:: Listed entries

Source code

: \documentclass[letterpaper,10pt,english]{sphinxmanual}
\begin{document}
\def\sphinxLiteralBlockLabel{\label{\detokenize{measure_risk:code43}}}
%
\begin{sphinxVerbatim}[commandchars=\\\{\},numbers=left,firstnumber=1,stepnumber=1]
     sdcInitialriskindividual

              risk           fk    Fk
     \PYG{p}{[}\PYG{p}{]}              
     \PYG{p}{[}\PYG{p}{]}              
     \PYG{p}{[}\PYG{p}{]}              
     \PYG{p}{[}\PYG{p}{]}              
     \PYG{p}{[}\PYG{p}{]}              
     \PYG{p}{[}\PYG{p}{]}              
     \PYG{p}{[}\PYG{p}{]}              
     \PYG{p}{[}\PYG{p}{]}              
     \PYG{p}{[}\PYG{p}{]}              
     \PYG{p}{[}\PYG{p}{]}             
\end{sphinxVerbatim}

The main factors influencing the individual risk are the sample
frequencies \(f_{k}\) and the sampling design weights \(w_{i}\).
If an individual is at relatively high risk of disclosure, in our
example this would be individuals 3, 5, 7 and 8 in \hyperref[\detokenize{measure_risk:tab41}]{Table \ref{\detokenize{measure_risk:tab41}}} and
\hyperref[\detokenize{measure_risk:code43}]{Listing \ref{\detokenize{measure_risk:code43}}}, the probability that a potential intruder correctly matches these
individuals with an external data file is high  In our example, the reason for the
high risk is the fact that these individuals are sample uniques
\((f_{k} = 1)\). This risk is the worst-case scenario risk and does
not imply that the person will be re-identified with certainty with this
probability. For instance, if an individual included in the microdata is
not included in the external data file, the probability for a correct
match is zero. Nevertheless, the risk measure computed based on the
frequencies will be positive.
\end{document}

::::

> Description of the task:
Now copy each line of the entries that mentions "sample".

> Answer:
The main factors influencing the individual risk are the sample
high risk is the fact that these individuals are sample uniques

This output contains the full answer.